## Data preparation & Loading the dataset
* Check if the missing values are presented in the features.
* If there are missing values:
* * For caterogiral features, replace them with 'NA'
* * For numerical features, replace with with 0.0

In [24]:
import pandas as pd
import numpy as np

from sklearn.model_selection import train_test_split
from sklearn.metrics import accuracy_score, mutual_info_score
from sklearn.feature_extraction import DictVectorizer
from sklearn.linear_model import LogisticRegression

# Load dataset
df = pd.read_csv('https://raw.githubusercontent.com/alexeygrigorev/datasets/master/course_lead_scoring.csv')
target = 'converted'

In [25]:
# Identify data types
cat_cols = [c for c in df.columns if df[c].dtype == 'object' and c != target]
num_cols = [c for c in df.columns if c not in cat_cols + [target]]

# Impute by filling categorical blanks with NA and numerical blanks with 0.0
df[cat_cols] = df[cat_cols].fillna('NA')
for c in num_cols:
    df[c] = df[c].fillna(0.0)

print("Categorical:", cat_cols)
print("Numerical  :", num_cols)
print("\nMissing values after imputation (should be 0 per column):")
print(df.isna().sum())


Categorical: ['lead_source', 'industry', 'employment_status', 'location']
Numerical  : ['number_of_courses_viewed', 'annual_income', 'interaction_count', 'lead_score']

Missing values after imputation (should be 0 per column):
lead_source                 0
industry                    0
number_of_courses_viewed    0
annual_income               0
employment_status           0
location                    0
interaction_count           0
lead_score                  0
converted                   0
dtype: int64


### Question 1
### What is the most frequent observation (mode) for the column industry?

* NA
* technology
* healthcare
* retail


In [26]:
q1_mode = df['industry'].mode(dropna=False)[0]
print("Q1 — mode(industry):", q1_mode)

Q1 — mode(industry): retail


### Question 2
Create the correlation matrix for the numerical features of your dataset. In a correlation matrix, you compute the correlation coefficient between every pair of features.

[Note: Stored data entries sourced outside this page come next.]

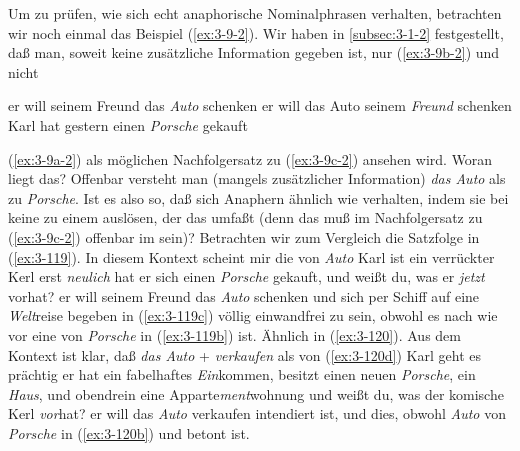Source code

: \documentclass[output=paper]{langsci/langscibook}
\begin{document}
Um zu prüfen, wie sich echt anaphorische Nominalphrasen verhalten,
betrachten wir noch einmal das Beispiel (\ref{ex:3-9-2}). Wir haben in \ref{subsec:3-1-2} festgestellt, daß man, soweit keine zusätzliche Information
gegeben ist, nur (\ref{ex:3-9b-2}) und nicht 
\begin{exe}
\label{ex:3-9-2}
\begin{xlist}
\ex {}
\label{ex:3-9a-2}
er will seinem Freund das \textit{Auto} schenken
\ex {}
\label{ex:3-9b-2}
er will das Auto seinem \textit{Freund} schenken
\ex {}
\label{ex:3-9c-2}
Karl hat gestern einen \textit{Porsche} gekauft
\end{xlist}
\end{exe}
(\ref{ex:3-9a-2}) als möglichen Nachfolgersatz zu (\ref{ex:3-9c-2}) ansehen wird. Woran liegt das? Offenbar versteht man (mangels zusätzlicher Information) \textit{das Auto}
als  zu \textit{Porsche}. Ist es also so, daß sich Anaphern ähnlich wie  verhalten, indem sie bei  keine  zu einem  auslösen, der das  umfaßt (denn das  muß im Nachfolgersatz zu (\ref{ex:3-9c-2}) offenbar im  sein)? Betrachten wir zum Vergleich die Satzfolge in (\ref{ex:3-119}). In diesem Kontext scheint mir die  von \emph{Auto}
\eal
\label{ex:3-119}
\ex
\label{ex:3-119a}
Karl ist ein verrückter Kerl
\ex
\label{ex:3-119b}
erst \textit{neulich} hat er sich einen \textit{Porsche} gekauft, und
weißt du, was er \textit{jetzt} vorhat?  
\ex
\label{ex:3-119c}
er will seinem Freund das \textit{Auto} schenken und sich per Schiff auf eine
\textit{Welt}reise begeben
\zl
in (\ref{ex:3-119c}) völlig einwandfrei zu sein, obwohl es nach wie vor eine
 von \textit{Porsche} in (\ref{ex:3-119b}) ist. Ähnlich in (\ref{ex:3-120}). Aus dem
Kontext ist klar, daß \textit{das Auto} + \textit{verkaufen} als 
von (\ref{ex:3-120d})
\eal
\label{ex:3-120}
\ex
\label{ex:3-120a}
Karl geht es prächtig
\ex
\label{ex:3-120b}
er hat ein fabelhaftes \textit{Ein}kommen, besitzt einen neuen \textit{Porsche}, ein
\textit{Haus}, und obendrein eine Apparte\textit{ment}wohnung
\ex
\label{ex:3-120c}
und weißt du, was der komische Kerl \textit{vor}hat?
\ex
\label{ex:3-120d}
er will das \textit{Auto} verkaufen
\zl
intendiert ist, und dies, obwohl \textit{Auto}  von
\textit{Porsche} in (\ref{ex:3-120b}) und betont ist.
\end{document}
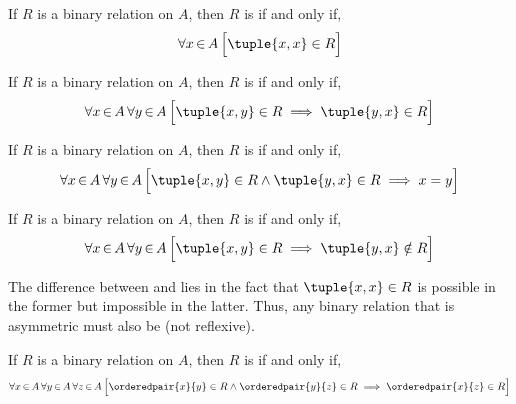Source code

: \begin{dfn}[Reflexivity]
    \label{dfn:reflexivity-of-binary-relations}
    If \( R \) is a binary relation on \( A \), then \( R \) is 
    if and only if,
    \begin{equation*}
        \forall x\,{\in}\,A \, \Big[ \tuple{x,x} \in R \Big]
    \end{equation*}
\end{dfn}

\begin{dfn}[Symmetry]
    \label{dfn:symmetry-of-binary-relations}
    If \( R \) is a binary relation on \( A \), then \( R \) is 
    if and only if,
    \begin{equation*}
        \forall x\,{\in}\,A \, \forall y\,{\in}\,A \, \Big[ \tuple{x,y} \in R \implies \tuple{y,x} \in R \Big]
    \end{equation*}
\end{dfn}

\begin{dfn}
    \label{dfn:anti-symmetry-of-binary-relations}
    If \( R \) is a binary relation on \( A \), then \( R \) is  if and only if,
    \begin{equation*}
        \forall x\,{\in}\,A \, \forall y\,{\in}\,A \, \Big[ \tuple{x,y} \in R \land \tuple{y,x} \in R \implies x = y \Big]
    \end{equation*}
\end{dfn}

\begin{dfn}[Asymmetry]
    \label{dfn:asymmetry-of-binary-relations}
    If \( R \) is a binary relation on \( A \), then \( R \) is  if and only if,
    \begin{equation*}
        \forall x\,{\in}\,A \, \forall y\,{\in}\,A \, \Big[ \tuple{x,y} \in R \implies \tuple{y,x} \notin R \Big]
    \end{equation*}
\end{dfn}

\begin{rem}
    The difference between  and  lies in the fact that \( \tuple{x,x} \in R \)
    is possible in the former but impossible in the latter. Thus, any binary relation that is asymmetric must also be
     (not reflexive).
\end{rem}

\begin{dfn}[Transitivity]
    \label{dfn:transitivity-of-binary-relations}
    If \( R \) is a binary relation on \( A \), then \( R \) is  if and only if,
    \begin{equation*}
        \forall x\,{\in}\,A \, \forall y\,{\in}\,A \, \forall z\,{\in}\,A \,
        \Big[ \orderedpair{x}{y} \in R \land \orderedpair{y}{z} \in R \implies \orderedpair{x}{z} \in R \Big]
    \end{equation*}
\end{dfn}

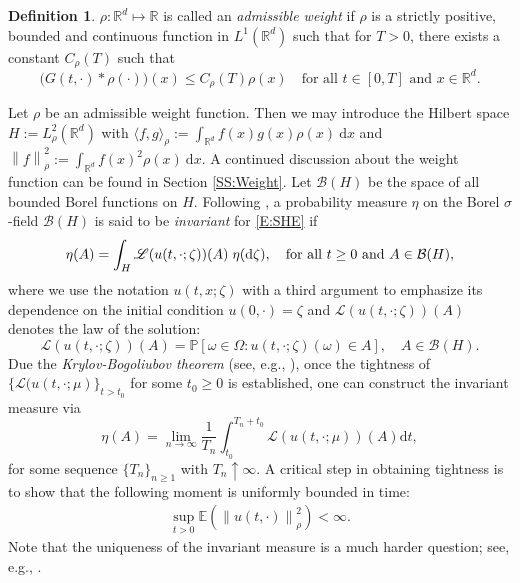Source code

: \documentclass[12pt]{report}
\theoremstyle{plain}
\theoremstyle{definition}
\newtheorem{definition}[theorem]{Definition}
\numberwithin{equation}{section}
\newcommand{\R}{\mathbb{R}}
\newcommand{\E}{\mathbb{E}}
\newcommand{\Norm}[1]{\left\|  #1   \right\|}
\newcommand{\ud}{\ensuremath{ \mathrm{d} }}
\begin{document}
\begin{definition} \label{D:Rho}
	$\rho:\R^d\mapsto \R$ is called an \textit{admissible weight} if $\rho$ is a strictly positive,
	bounded and continuous function in $L^1(\R^d)$ such that for $T>0$, there exists a constant
	$C_\rho(T)$ such that
	\begin{equation} \label{E:aw}
	\big(G(t,\cdot)*\rho(\cdot)\big)(x) \le C_\rho(T) \rho(x)
	\quad \text{for all $t\in[0,T]$ and $x\in\R^d$.}
	\end{equation}
\end{definition}

Let $\rho$ be an admissible weight function. Then we may introduce the Hilbert space
$H:=L_\rho^2(\R^d)$ with $\langle f,g \rangle_\rho := \int_{\R^d}f(x)g(x)\rho(x) \: \ud x$ and
$\Norm{f}_\rho^2 :=\int_{\R^d}f(x)^2\rho(x) \: \ud x$. A continued discussion about the weight function
can be found in Section \ref{SS:Weight}. Let $\mathcal{B}(H)$ be the space of all bounded Borel
functions on $H$. Following  \cite{da-prato.zabczyk:14:stochastic}, a probability measure $\eta$
on the Borel $\sigma$-field $\mathcal{B}(H)$ is said to be {\it invariant} for \eqref{E:SHE} if
\begin{equation}\label{E:InvMeas}
\eta(A) = \int_{H} \mathscr{L}(u(t,\cdot;\zeta))(A) \; \eta(\ud \zeta),
\quad \text{for all $ t\ge 0$ and $A\in \mathcal{B}(H)$},
\end{equation}
where we use the notation $u(t,x;\zeta)$ with a third argument to emphasize its dependence on the
initial condition $u(0,\cdot)=\zeta$ and $\mathscr{L}(u(t,\cdot;\zeta))(A)$ denotes the law of the solution:
\[
\mathscr{L}(u(t,\cdot;\zeta))(A) = \mathbb{P} \left[ \omega \in \Omega: u(t,\cdot; \zeta)(\omega) \in A \right], \quad A\in \mathcal{B}(H).
\]
Due the {\it Krylov-Bogoliubov theorem} (see, e.g.,
\cite[Theorem 11.7]{da-prato.zabczyk:14:stochastic}), once the tightness of
$\{\mathcal{L}(u(t,\cdot;\mu)\}_{t>t_0}$ for some $ t_0\ge 0$ is established, one can construct the
invariant measure via
\begin{equation} \label{E:InvMeasForm}
\eta(A) = \lim_{n \to \infty} \frac{1}{T_n} \int_{t_0}^{T_n + t_0} \mathscr{L}(u(t,\cdot; \mu))(A) \ud t,
\end{equation}
for some sequence $\{T_n\}_{n\ge 1}$ with $T_n\uparrow \infty$. A critical step in obtaining
tightness is to show that the following moment is uniformly bounded in time:
\begin{align} \label{E:BddMnt}
\sup_{t>0} \E\left(\Norm{u(t,\cdot)}_{\rho}^2\right)
<\infty.
\end{align}
Note that the uniqueness of the invariant measure is a much harder question; see, e.g.,
\cite{hairer.mattingly:06:ergodicity}.
\end{document}
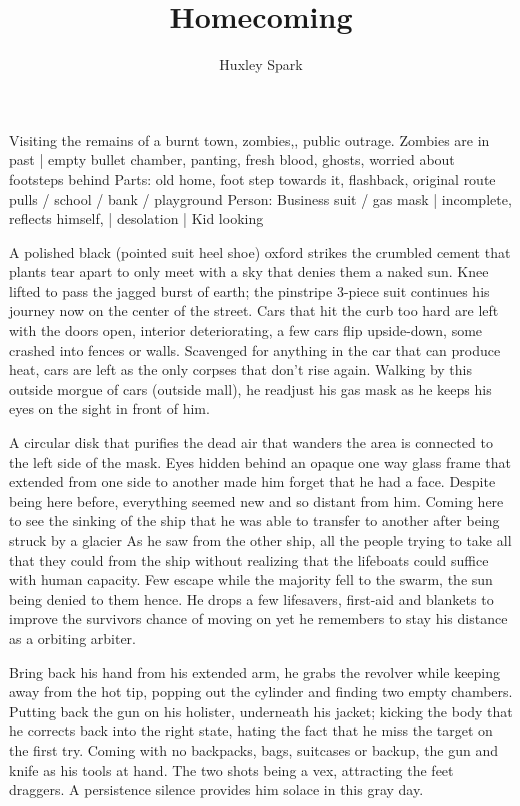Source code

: \title{Homecoming}
\author{Huxley Spark}
\begin{Outline}
        Visiting the remains of a burnt town, zombies,, public outrage. Zombies are in past | empty bullet chamber, panting, fresh blood, ghosts, worried about
    footsteps behind
    Parts: old home, foot step towards it, flashback, original route pulls / school / bank / playground
    Person: Business suit / gas mask | incomplete, reflects himself, | desolation | Kid looking
\end{Outline}
\begin{Document}
        A polished black (pointed suit heel shoe) oxford strikes the crumbled cement that plants tear apart to only meet with a sky that denies them a naked
    sun. Knee lifted to pass the jagged burst of earth; the pinstripe 3-piece suit continues his journey now on the center of the street. Cars that hit the
    curb too hard are left with the doors open, interior deteriorating, a few cars flip upside-down, some crashed into fences or walls. Scavenged for anything
    in the car that can produce heat, cars are left as the only corpses that don't rise again. Walking by this outside morgue of cars  (outside mall), he
    readjust his gas mask as he keeps his eyes on the sight in front of him.

        A circular disk that purifies the dead air that wanders the area is connected to the left side of the mask. Eyes hidden behind an opaque one way glass
    frame that extended from one side to another made him forget that he had a face. Despite being here before, everything seemed new and so distant from him.
    Coming here to see the sinking of the ship that he was able to transfer to another after being struck by a glacier  As he saw from the other ship, all the
    people trying to take all that they could from the ship without realizing that the lifeboats could suffice with human capacity. Few escape while the majority
    fell to the swarm, the sun being denied to them hence. He drops a few lifesavers, first-aid and blankets to improve the survivors chance of moving on yet
    he remembers to stay his distance as a orbiting arbiter.

        Bring back his hand from his extended arm, he grabs the revolver while keeping away from the hot tip, popping out the cylinder and finding two empty
    chambers. Putting back the gun on his holister, underneath his jacket; kicking the body that he corrects back into the right state, hating the fact that he
    miss the target on the first try. Coming with no backpacks, bags, suitcases or backup, the gun and knife as his tools at hand. The two shots being a vex,
    attracting the feet draggers. A persistence silence provides him solace in this gray day.


\end{Document}
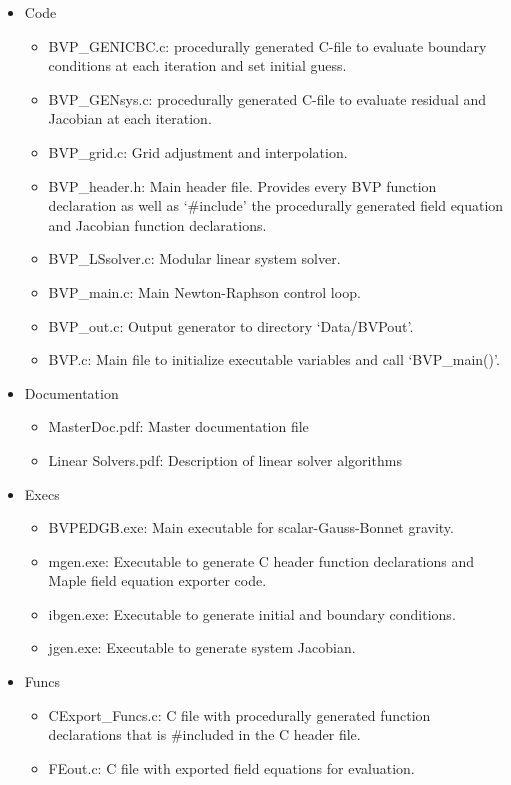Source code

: \documentclass{article}
\begin{document}
\begin{itemize}
\item Code
\begin{itemize}
\item BVP\_GENICBC.c: procedurally generated C-file to evaluate boundary conditions at each iteration and set initial guess.
\item BVP\_GENsys.c: procedurally generated C-file to evaluate residual and Jacobian at each iteration.
\item BVP\_grid.c: Grid adjustment and interpolation.
\item BVP\_header.h: Main header file. Provides every BVP function declaration as well as `\#include' the procedurally generated field equation and Jacobian function declarations.
\item BVP\_LSsolver.c: Modular linear system solver.
\item BVP\_main.c: Main Newton-Raphson control loop.
\item BVP\_out.c: Output generator to directory `Data/BVPout'.
\item BVP.c: Main file to initialize executable variables and call `BVP\_main()'.
\end{itemize}
\item Documentation
\begin{itemize}
\item MasterDoc.pdf: Master documentation file
\item Linear Solvers.pdf: Description of linear solver algorithms
\end{itemize}
\item Execs
\begin{itemize}
\item BVPEDGB.exe: Main executable for scalar-Gauss-Bonnet gravity.
\item mgen.exe: Executable to generate C header function declarations and Maple field equation exporter code.
\item ibgen.exe: Executable to generate initial and boundary conditions.
\item jgen.exe: Executable to generate system Jacobian.
\end{itemize}
\item Funcs
\begin{itemize}
\item CExport\_Funcs.c: C file with procedurally generated function declarations that is \#included in the C header file.
\item FEout.c: C file with exported field equations for evaluation.

\end{itemize}
\end{itemize}
\end{document}
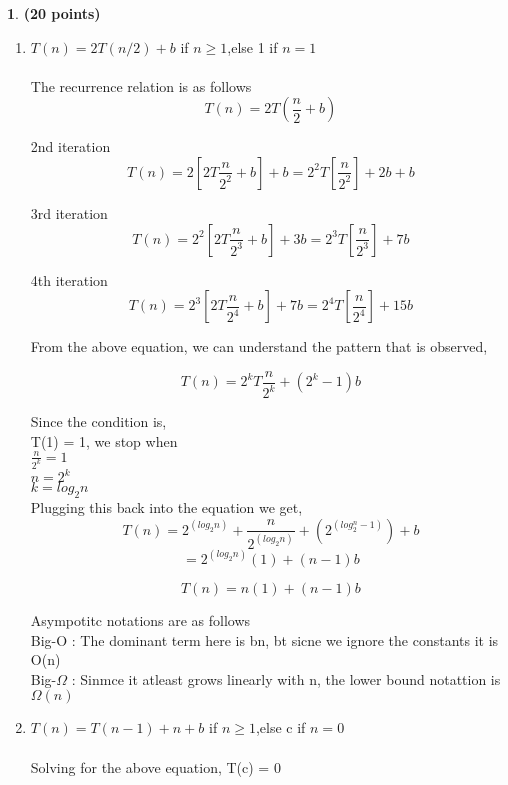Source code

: \documentclass[11pt]{article}
\theoremstyle{definition}
\newtheorem{prob}{}
\newcommand{\solution}{\medskip\noindent{\color{DarkBlue}\textbf{Solution:}}}
\begin{document}
\begin{prob} \textbf{(20 points)}
\end{prob}
\begin{enumerate}
    \item $T(n)= 2T(n/2)+b$ if $n\geq1$,else 1 if $n=1$ \\
    \solution \\

    The recurrence relation is as follows \\
    \[ T(n) = 2T(\frac{n}{2} + b) \]

    2nd iteration
    \[ T(n) = 2[2T\frac{n}{2^2} + b] + b = 2^2T[\frac{n}{2^2}] + 2b + b \] 

    3rd iteration
    \[ T(n) = 2^2[2T\frac{n}{2^3} + b] + 3b = 2^3T[\frac{n}{2^3}] + 7b \] 

    4th iteration
    \[ T(n) = 2^3[2T\frac{n}{2^4} + b] + 7b = 2^4T[\frac{n}{2^4}] + 15b \] 

    From the above equation, we can understand the pattern that is observed,

    \[ T(n) = 2^kT\frac{n}{2^k} + (2^k-1)b \]

    Since the condition is, \\
    T(1) = 1, we stop when \\
    $ \frac{n}{2^k} = 1$ \\
    $n=2^k$ \\
    $ k = log_2 n$ \\

    Plugging this back into the equation we get,
    \[ T(n) = 2^(log_2 n) + \frac{n}{2^(log_2 n)} + (2^(log_2 ^n - 1)) + b\]
    \[ = 2^(log_2 n)(1) + (n-1)b \]
    
    \[ T(n) = n(1) + (n-1)b \]

    Asympotitc notations are as follows \\

    Big-O : The dominant term here is bn, bt sicne we ignore the constants it is O(n) \\
    Big-$\Omega$ : Sinmce it atleast grows linearly with n, the lower bound notattion is $\Omega(n)$\\

    \item $T(n)= T(n-1)+n+b$ if $n\geq1$,else c if $n=0$ \\
    \solution \\
    Solving for the above equation, T(c) = 0 \\


\end{enumerate}
\end{document}
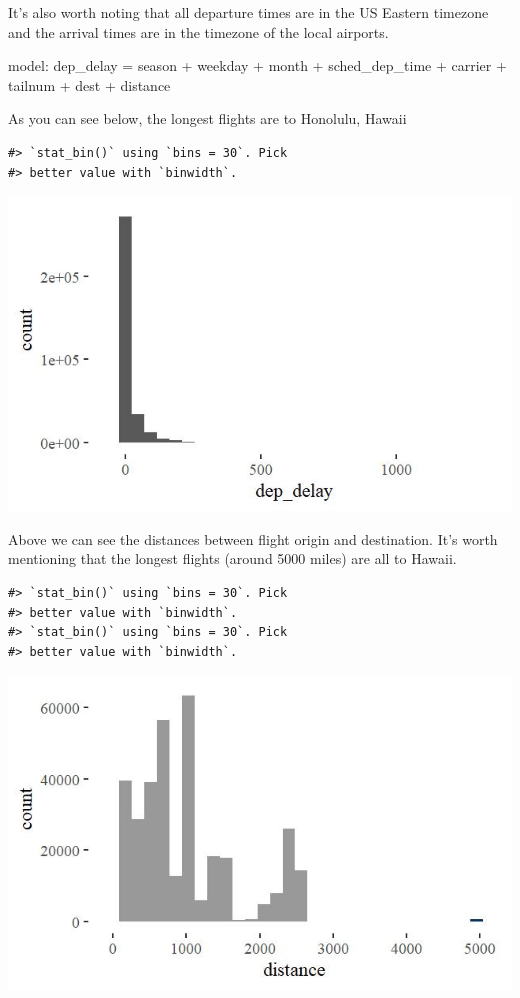 \documentclass[]{tufte-handout}
\begin{document}
It's also worth noting that all departure times are in the US Eastern
timezone and the arrival times are in the timezone of the local
airports.

model: dep\_delay = season + weekday + month + sched\_dep\_time +
carrier + tailnum + dest + distance

As you can see below, the longest flights are to Honolulu, Hawaii

\begin{verbatim}
#> `stat_bin()` using `bins = 30`. Pick
#> better value with `binwidth`.
\end{verbatim}

\includegraphics[width=0.75\linewidth,height=0.75\textheight]{flights_analysis_files/figure-latex/unnamed-chunk-1-1}

Above we can see the distances between flight origin and destination.
It's worth mentioning that the longest flights (around 5000 miles) are
all to Hawaii.

\begin{verbatim}
#> `stat_bin()` using `bins = 30`. Pick
#> better value with `binwidth`.
#> `stat_bin()` using `bins = 30`. Pick
#> better value with `binwidth`.
\end{verbatim}

\includegraphics[width=0.75\linewidth,height=0.75\textheight]{flights_analysis_files/figure-latex/unnamed-chunk-2-1}
\end{document}
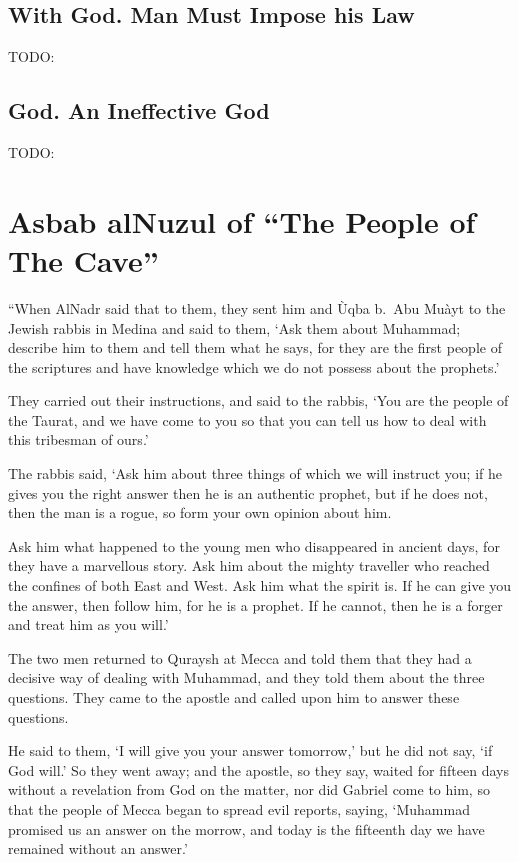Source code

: \documentclass[12pt]{memoir}
\begin{document}
\section{With God. Man Must Impose his Law}
TODO:
\section{God. An Ineffective God}
TODO:

\clearpage
\appendix
\addappheadtotoc

\chapter{Asbab al\–Nuzul of “The People of The Cave”}
\label{apdx:cave}

“When Al\–Nadr said that to them, they sent him and \`Uqba b.\ Abu Mu\`ayt
to the Jewish rabbis in Medina and said to them, ‘Ask them about Muhammad;
describe him to them and tell them what he says,
for they are the first people of the scriptures
and have knowledge which we do not possess about the prophets.’

They carried out their instructions, and said to the rabbis,
‘You are the people of the Taurat, and we have come to you
so that you can tell us how to deal with this tribesman of ours.’

The rabbis said, ‘Ask him about three things of which we will instruct you;
if he gives you the right answer then he is an authentic prophet,
but if he does not, then the man is a rogue,
so form your own opinion about him.

Ask him what happened to the young men who disappeared in ancient days,
for they have a marvellous story.
Ask him about the mighty traveller
who reached the confines of both East and West.
Ask him what the spirit is.
If he can give you the answer, then follow him, for he is a prophet.
If he cannot, then he is a forger and treat him as you will.’

The two men returned to Quraysh at Mecca and told them
that they had a decisive way of dealing with Muhammad,
and they told them about the three questions.
They came to the apostle and called upon him to answer these questions.

He said to them, ‘I will give you your answer tomorrow,’
but he did not say, ‘if God will.’
So they went away; and the apostle, so they say,
waited for fifteen days without a revelation from God on the matter,
nor did Gabriel come to him, so that the people of Mecca
began to spread evil reports, saying,
‘Muhammad promised us an answer on the morrow,
and today is the fifteenth day we have remained without an answer.’
\end{document}
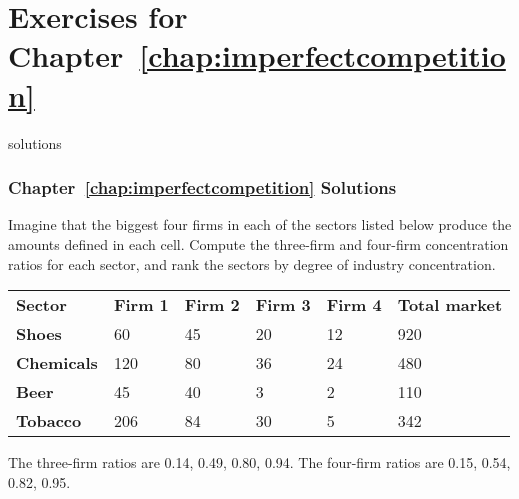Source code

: \newpage
\section*{Exercises for Chapter~\ref{chap:imperfectcompetition}}

\begin{Filesave}{solutions}
\subsubsection*{Chapter~\ref{chap:imperfectcompetition} Solutions}
\end{Filesave}

\begin{enumialphparenastyle}

\begin{econex}\label{ex:ch11ex1}
Imagine that the biggest four firms in each of the sectors listed below produce the amounts defined in each cell. Compute the three-firm and four-firm concentration ratios for each sector, and rank the sectors by degree of industry concentration.
\begin{Table}{}
\begin{tabu} to \linewidth {|X[1,c]X[1,c]X[1,c]X[1,c]X[1,c]X[1,c]|}	\hline
{}	\textbf{Sector}	&	\textbf{Firm 1}	&	\textbf{Firm 2}	&	\textbf{Firm 3}	&	\textbf{Firm 4}	&	\textbf{Total market}	\\
\textbf{Shoes}		&	60	&	45	&	20	&	12	&	920	\\
	\textbf{Chemicals}	&	120	&	80	&	36	&	24	&	480	\\
\textbf{Beer}		&	45	&	40	&	3	&	2	&	110	\\
	\textbf{Tobacco}	&	206	&	84	&	30	&	5	&	342	\\	\hline
\end{tabu}
\end{Table}
\begin{econsolution}
The three-firm ratios are 0.14, 0.49, 0.80, 0.94. The four-firm ratios are 0.15, 0.54, 0.82, 0.95.

\end{econsolution}
\end{econex}


\end{enumialphparenastyle}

What are the two features that have the biggest correlation?



In [27]:
corr = df[num_cols].corr()
pairs = [
    ('interaction_count','lead_score'),
    ('number_of_courses_viewed','lead_score'),
    ('number_of_courses_viewed','interaction_count'),
    ('annual_income','interaction_count'),
]
pair_vals = {p: corr.loc[p[0], p[1]] for p in pairs}
best_pair = max(pair_vals.items(), key=lambda kv: abs(kv[1]))
print("Pair correlations:")
for p, v in pair_vals.items():
    print(f"{p}: {v:.6f}")
print("\nQ2 — biggest |correlation| among candidates:", best_pair[0], "=", best_pair[1])

Pair correlations:
('interaction_count', 'lead_score'): 0.009888
('number_of_courses_viewed', 'lead_score'): -0.004879
('number_of_courses_viewed', 'interaction_count'): -0.023565
('annual_income', 'interaction_count'): 0.027036

Q2 — biggest |correlation| among candidates: ('annual_income', 'interaction_count') = 0.02703647240481443


## Setting up the regression model framework

We split 60/20/20 with **seed=42** using scikit-learn:
1) hold out **test=20%**  
2) from the remaining 80%, take **validation=25%** (which is 20% overall).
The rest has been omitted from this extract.